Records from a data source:
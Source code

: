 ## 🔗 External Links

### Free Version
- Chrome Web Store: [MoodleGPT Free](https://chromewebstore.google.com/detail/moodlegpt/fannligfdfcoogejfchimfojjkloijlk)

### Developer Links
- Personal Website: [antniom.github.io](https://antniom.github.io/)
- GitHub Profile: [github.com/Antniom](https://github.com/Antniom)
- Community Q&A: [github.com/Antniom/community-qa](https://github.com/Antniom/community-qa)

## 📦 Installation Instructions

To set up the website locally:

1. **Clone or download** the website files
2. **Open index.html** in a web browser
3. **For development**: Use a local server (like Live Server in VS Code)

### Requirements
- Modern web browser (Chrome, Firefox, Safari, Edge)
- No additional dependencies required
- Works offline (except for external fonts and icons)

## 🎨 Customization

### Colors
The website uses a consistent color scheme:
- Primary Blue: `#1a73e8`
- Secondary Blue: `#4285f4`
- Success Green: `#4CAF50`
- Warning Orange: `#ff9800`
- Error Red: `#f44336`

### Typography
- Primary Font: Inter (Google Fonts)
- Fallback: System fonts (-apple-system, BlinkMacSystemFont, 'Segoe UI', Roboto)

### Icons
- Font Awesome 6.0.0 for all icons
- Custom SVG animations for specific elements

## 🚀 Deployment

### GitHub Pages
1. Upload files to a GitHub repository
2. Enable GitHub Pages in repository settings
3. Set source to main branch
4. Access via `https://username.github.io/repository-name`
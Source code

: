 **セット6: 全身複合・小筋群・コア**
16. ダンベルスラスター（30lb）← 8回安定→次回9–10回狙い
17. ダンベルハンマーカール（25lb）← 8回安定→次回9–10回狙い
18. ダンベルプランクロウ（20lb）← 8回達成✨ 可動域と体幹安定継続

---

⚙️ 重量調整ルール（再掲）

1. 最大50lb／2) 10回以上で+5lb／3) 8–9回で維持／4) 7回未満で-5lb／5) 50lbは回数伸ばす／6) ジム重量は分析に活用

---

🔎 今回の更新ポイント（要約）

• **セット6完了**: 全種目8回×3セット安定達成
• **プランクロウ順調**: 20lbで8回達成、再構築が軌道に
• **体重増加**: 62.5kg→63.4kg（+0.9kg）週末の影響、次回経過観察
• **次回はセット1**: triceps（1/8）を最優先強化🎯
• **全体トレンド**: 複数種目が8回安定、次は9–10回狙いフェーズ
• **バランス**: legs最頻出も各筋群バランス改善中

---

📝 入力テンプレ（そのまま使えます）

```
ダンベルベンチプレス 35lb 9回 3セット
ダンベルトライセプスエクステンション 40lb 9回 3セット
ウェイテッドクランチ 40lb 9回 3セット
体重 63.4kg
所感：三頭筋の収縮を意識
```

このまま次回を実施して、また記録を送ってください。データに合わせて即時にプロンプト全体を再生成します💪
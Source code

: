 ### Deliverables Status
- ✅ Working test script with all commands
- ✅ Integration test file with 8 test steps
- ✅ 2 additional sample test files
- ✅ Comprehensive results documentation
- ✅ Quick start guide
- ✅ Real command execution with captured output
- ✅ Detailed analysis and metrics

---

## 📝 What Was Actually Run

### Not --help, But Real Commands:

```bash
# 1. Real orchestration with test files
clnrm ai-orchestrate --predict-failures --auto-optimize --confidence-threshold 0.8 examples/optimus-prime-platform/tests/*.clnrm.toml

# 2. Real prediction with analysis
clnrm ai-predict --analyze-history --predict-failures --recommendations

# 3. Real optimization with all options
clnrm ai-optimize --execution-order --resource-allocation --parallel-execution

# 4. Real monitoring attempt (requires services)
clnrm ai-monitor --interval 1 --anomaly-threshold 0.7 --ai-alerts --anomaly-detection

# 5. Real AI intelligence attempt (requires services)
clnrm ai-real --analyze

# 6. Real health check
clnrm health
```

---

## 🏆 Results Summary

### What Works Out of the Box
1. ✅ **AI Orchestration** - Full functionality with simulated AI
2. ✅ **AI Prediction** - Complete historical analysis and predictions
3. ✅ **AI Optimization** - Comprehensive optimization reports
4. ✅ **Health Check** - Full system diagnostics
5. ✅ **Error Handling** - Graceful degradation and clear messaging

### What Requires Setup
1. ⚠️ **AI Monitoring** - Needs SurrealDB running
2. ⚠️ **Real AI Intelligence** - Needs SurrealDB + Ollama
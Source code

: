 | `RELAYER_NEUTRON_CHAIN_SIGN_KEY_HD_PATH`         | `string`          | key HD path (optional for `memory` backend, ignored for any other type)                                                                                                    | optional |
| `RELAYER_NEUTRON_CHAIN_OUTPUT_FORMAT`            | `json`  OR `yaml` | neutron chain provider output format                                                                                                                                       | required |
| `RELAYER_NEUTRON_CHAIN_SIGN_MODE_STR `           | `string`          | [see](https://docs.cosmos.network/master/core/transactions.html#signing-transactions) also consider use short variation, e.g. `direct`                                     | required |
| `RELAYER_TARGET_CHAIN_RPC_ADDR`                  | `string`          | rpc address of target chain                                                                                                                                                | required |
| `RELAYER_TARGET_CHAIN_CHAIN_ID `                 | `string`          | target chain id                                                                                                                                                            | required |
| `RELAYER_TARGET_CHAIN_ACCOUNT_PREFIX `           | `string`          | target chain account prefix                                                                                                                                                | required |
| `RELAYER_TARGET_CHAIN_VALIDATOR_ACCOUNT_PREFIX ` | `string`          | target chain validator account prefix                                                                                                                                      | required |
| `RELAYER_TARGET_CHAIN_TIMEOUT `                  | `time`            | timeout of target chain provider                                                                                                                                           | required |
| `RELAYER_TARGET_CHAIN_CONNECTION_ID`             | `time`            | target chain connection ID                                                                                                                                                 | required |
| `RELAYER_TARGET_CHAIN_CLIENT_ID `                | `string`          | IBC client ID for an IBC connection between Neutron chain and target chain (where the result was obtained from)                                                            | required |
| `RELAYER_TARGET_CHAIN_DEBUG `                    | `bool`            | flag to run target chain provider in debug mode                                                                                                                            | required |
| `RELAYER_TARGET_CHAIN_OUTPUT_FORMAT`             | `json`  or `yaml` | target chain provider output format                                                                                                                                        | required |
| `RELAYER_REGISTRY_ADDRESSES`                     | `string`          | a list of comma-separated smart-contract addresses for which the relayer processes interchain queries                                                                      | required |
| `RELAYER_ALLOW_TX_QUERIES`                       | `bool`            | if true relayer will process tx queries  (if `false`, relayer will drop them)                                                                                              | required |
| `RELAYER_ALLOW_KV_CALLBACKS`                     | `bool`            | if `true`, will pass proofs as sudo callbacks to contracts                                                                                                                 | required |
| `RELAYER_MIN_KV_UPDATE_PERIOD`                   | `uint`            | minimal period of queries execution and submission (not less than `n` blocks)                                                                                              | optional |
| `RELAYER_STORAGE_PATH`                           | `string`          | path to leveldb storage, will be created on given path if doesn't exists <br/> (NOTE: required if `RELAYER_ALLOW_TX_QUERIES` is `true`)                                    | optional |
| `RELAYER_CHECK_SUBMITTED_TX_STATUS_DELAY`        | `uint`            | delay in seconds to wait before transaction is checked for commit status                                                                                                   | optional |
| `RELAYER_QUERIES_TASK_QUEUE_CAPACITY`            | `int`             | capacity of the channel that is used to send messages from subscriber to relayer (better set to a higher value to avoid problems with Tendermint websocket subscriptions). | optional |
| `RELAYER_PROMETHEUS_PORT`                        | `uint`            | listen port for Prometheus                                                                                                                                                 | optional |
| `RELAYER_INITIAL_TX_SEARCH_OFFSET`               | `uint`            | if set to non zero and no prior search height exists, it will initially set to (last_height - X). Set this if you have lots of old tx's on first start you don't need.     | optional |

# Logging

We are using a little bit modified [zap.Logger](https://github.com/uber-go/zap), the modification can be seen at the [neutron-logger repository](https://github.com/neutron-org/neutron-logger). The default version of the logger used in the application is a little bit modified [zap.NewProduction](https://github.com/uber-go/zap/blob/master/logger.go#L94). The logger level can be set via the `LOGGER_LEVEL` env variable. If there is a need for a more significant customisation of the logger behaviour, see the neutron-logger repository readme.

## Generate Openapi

● WORK TASK: Could you return exactly the stretch of the data above that starts at the line with "IBC client ID" and ends at the line with "minimal period of", both lines included?

● RESPONSE TO THIS TASK:
| `RELAYER_TARGET_CHAIN_CLIENT_ID `                | `string`          | IBC client ID for an IBC connection between Neutron chain and target chain (where the result was obtained from)                                                            | required |
| `RELAYER_TARGET_CHAIN_DEBUG `                    | `bool`            | flag to run target chain provider in debug mode                                                                                                                            | required |
| `RELAYER_TARGET_CHAIN_OUTPUT_FORMAT`             | `json`  or `yaml` | target chain provider output format                                                                                                                                        | required |
| `RELAYER_REGISTRY_ADDRESSES`                     | `string`          | a list of comma-separated smart-contract addresses for which the relayer processes interchain queries                                                                      | required |
| `RELAYER_ALLOW_TX_QUERIES`                       | `bool`            | if true relayer will process tx queries  (if `false`, relayer will drop them)                                                                                              | required |
| `RELAYER_ALLOW_KV_CALLBACKS`                     | `bool`            | if `true`, will pass proofs as sudo callbacks to contracts                                                                                                                 | required |
| `RELAYER_MIN_KV_UPDATE_PERIOD`                   | `uint`            | minimal period of queries execution and submission (not less than `n` blocks)                                                                                              | optional |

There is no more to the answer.